Ischaemic preconditioning regulates cardiac transcriptome via DNA methylation conferring cardio-protection from ischaemic reperfusion injury.
Academic Article
Overview
abstract
AIMS: Myocardial ischaemic preconditioning (IPC) increases myocardial ability to withstand ischaemic injury. Myocardial stunning is a reversible dysfunction, while necrosis results in irreversible cell death. The link between IPC, stunning, and necrosis remains unclear. This study aimed to utilize a novel 13.5-min ischaemia-reperfusion (I/R) rat model, distinct from conventional I/R models, to identify transcriptomic changes associated with IPC and investigate the role of DNA methylation in regulating these changes, particularly in relation to myocardial stunning and necrosis.

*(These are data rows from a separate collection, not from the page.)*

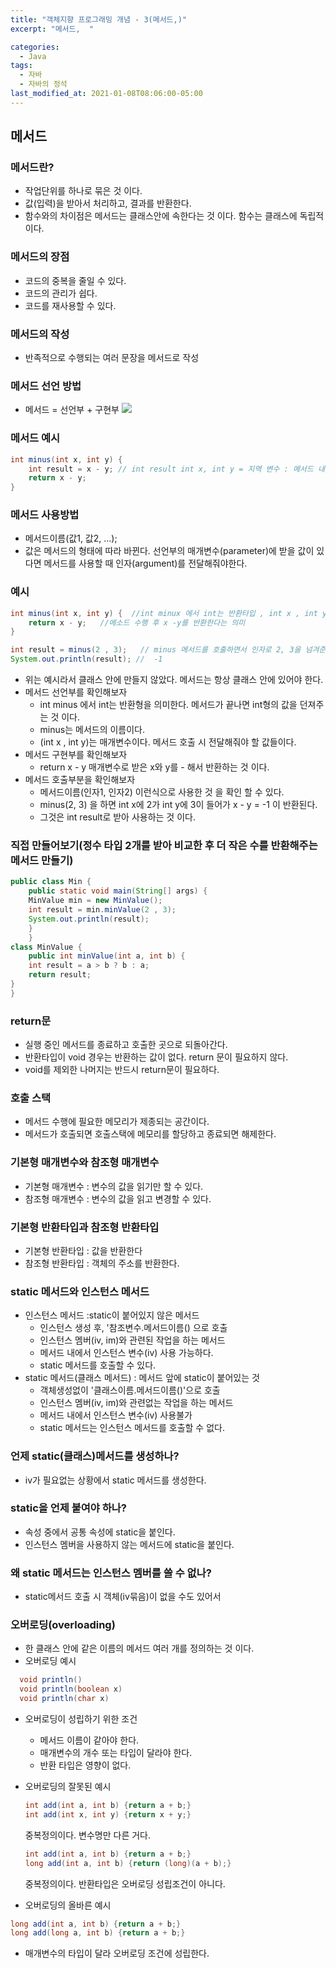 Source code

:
 ```yaml
---
title: "객체지향 프로그래밍 개념 - 3(메서드,)"
excerpt: "메서드,  "

categories:
  - Java
tags:
  - 자바
  - 자바의 정석
last_modified_at: 2021-01-08T08:06:00-05:00
---
```


## 메서드

### 메서드란?

- 작업단위를 하나로 묶은 것 이다.
- 값(입력)을 받아서 처리하고, 결과를 반환한다.
- 함수와의 차이점은 메서드는 클래스안에 속한다는 것 이다. 함수는 클래스에 독립적이다.

### 메서드의 장점

- 코드의 중복을 줄일 수 있다.
- 코드의 관리가 쉽다.
- 코드를 재사용할 수 있다.

### 메서드의 작성

- 반족적으로 수행되는 여러 문장을 메서드로 작성

### 메서드 선언 방법

- 메서드 = 선언부 + 구현부
  ![](https://gitdevjjong.github.io/assets/images/java/object3/java1.PNG)

### 메서드 예시

```java
int minus(int x, int y) {
    int result = x - y; // int result int x, int y = 지역 변수 : 메서드 내에 선언된 변수
    return x - y;
}
```

### 메서드 사용방법

- 메서드이름(값1, 값2, ...);
- 값은 메서드의 형태에 따라 바뀐다. 선언부의 매개변수(parameter)에 받을 값이 있다면 메서드를 사용할 때 인자(argument)를 전달해줘야한다.

### 예시

```java
int minus(int x, int y) {  //int minux 에서 int는 반환타입 , int x , int y는(매개변수)
    return x - y;   //메소드 수행 후 x -y를 반환한다는 의미
}

int result = minus(2 , 3);   // minus 메서드를 호출하면서 인자로 2, 3을 넘겨준다. 결과로 -1 이 반환되어 result에 들어간다.
System.out.println(result); //  -1
```

- 위는 예시라서 클래스 안에 만들지 않았다. 메서드는 항상 클래스 안에 있어야 한다.
- 메서드 선언부를 확인해보자
  - int minus 에서 int는 반환형을 의미한다. 메서드가 끝나면 int형의 값을 던져주는 것 이다.
  - minus는 메서드의 이름이다.
  - (int x , int y)는 매개변수이다. 메서드 호출 시 전달해줘야 할 값들이다.
- 메서드 구현부를 확인해보자
  - return x - y 매개변수로 받은 x와 y를 - 해서 반환하는 것 이다.
- 메서드 호출부분을 확인해보자
  - 메서드이름(인자1, 인자2) 이런식으로 사용한 것 을 확인 할 수 있다.
  - minus(2, 3) 을 하면 int x에 2가 int y에 3이 들어가 x - y = -1 이 반환된다.
  - 그것은 int result로 받아 사용하는 것 이다.

### 직접 만들어보기(정수 타입 2개를 받아 비교한 후 더 작은 수를 반환해주는 메서드 만들기)

```java
public class Min {
    public static void main(String[] args) {
    MinValue min = new MinValue();
    int result = min.minValue(2 , 3);
    System.out.println(result);
    }
    }
class MinValue {
    public int minValue(int a, int b) {
    int result = a > b ? b : a;
    return result;
}
}
```

### return문

- 실행 중인 메서드를 종료하고 호출한 곳으로 되돌아간다.
- 반환타입이 void 경우는 반환하는 값이 없다. return 문이 필요하지 않다.
- void를 제외한 나머지는 반드시 return문이 필요하다.

### 호출 스택

- 메서드 수행에 필요한 메모리가 제종되는 공간이다.
- 메서드가 호출되면 호출스택에 메모리를 할당하고 종료되면 해제한다.

### 기본형 매개변수와 참조형 매개변수

- 기본형 매개변수 : 변수의 값을 읽기만 할 수 있다.
- 참조형 매개변수 : 변수의 값을 읽고 변경할 수 있다.

### 기본형 반환타입과 참조형 반환타입

- 기본형 반환타입 : 값을 반환한다
- 참조형 반환타입 : 객체의 주소를 반환한다.

### static 메서드와 인스턴스 메서드

- 인스턴스 메서드 :static이 붙어있지 않은 메서드
  - 인스턴스 생성 후, '참조변수.메서드이름() 으로 호출
  - 인스턴스 멤버(iv, im)와 관련된 작업을 하는 메서드
  - 메서드 내에서 인스턴스 변수(iv) 사용 가능하다.
  - static 메서드를 호출할 수 있다.
- static 메서드(클래스 메서드) : 메서드 앞에 static이 붙어있는 것
  - 객체생성없이 '클래스이름.메서드이름()'으로 호출
  - 인스턴스 멤버(iv, im)와 관련없는 작업을 하는 메서드
  - 메서드 내에서 인스턴스 변수(iv) 사용불가
  - static 메서드는 인스턴스 메서드를 호출할 수 없다.

### 언제 static(클래스)메서드를 생성하나?

- iv가 필요없는 상황에서 static 메서드를 생성한다.

### static을 언제 붙여야 하나?

- 속성 중에서 공통 속성에 static을 붙인다.
- 인스턴스 멤버을 사용하지 않는 메서드에 static을 붙인다.

### 왜 static 메서드는 인스턴스 멤버를 쓸 수 없나?

- static메서드 호출 시 객체(iv묶음)이 없을 수도 있어서

### 오버로딩(overloading)

- 한 클래스 안에 같은 이름의 메서드 여러 개를 정의하는 것 이다.
- 오버로딩 예시

```java
  void println()
  void println(boolean x)
  void println(char x)
```

- 오버로딩이 성립하기 위한 조건

  - 메서드 이름이 같아야 한다.
  - 매개변수의 개수 또는 타입이 달라야 한다.
  - 반환 타입은 영향이 없다.

- 오버로딩의 잘못된 예시
  ```java
  int add(int a, int b) {return a + b;}
  int add(int x, int y) {return x + y;}
  ```
  중복정의이다. 변수명만 다른 거다.
  ```java
  int add(int a, int b) {return a + b;}
  long add(int a, int b) {return (long)(a + b);}
  ```
  중복정의이다. 반환타입은 오버로딩 성립조건이 아니다.
- 오버로딩의 올바른 예시

```java
long add(int a, int b) {return a + b;}
long add(long a, int b) {return a + b;}
```

- 매개변수의 타입이 달라 오버로딩 조건에 성립한다.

METHODS AND RESULTS: A novel rat model of cardiac I/R injury was used, with IPC induced by two 5-min ischaemia-reperfusion cycles followed by 13.5-min of ischaemia, and a control group undergoing 13.5-min of ischaemia without IPC. Myocardial samples were collected at early (T1) and 4-h (T2) post-reperfusion, representing stunned myocardium in the IPC group and necrosis in the control group. RNA sequencing, DNA methyltransferase (DNMT) activity assay, Chromatin immunoprecipitation (ChIP), and DNA methylation analyses were performed. IPC reprogrammed the cardiac transcriptome, with 53 genes differentially expressed at T1 and 166 at T2, including key regulators of inflammation (Nfkbia), DNA repair (Gadd45b, Parp14), and stress responses (Cebpd, Jun). IPC reduced global DNMT activity, promoting hypomethylation of protective genes like Cebpd, Nfkbia, Gadd45b, Jun, and Aplod1 at T1, while selectively hypermethylating maladaptive genes like Tmem200c and Fgfr4. ChIP assays revealed reduced Dnmt1 binding at Jun and Parp14 promoters, aligning with increased protein levels. CONCLUSION: IPC re-programmes the cardiac transcriptome through dynamic DNA methylation, enhancing myocardial resilience while increasing stunning as an adaptive mechanism to limit necrosis.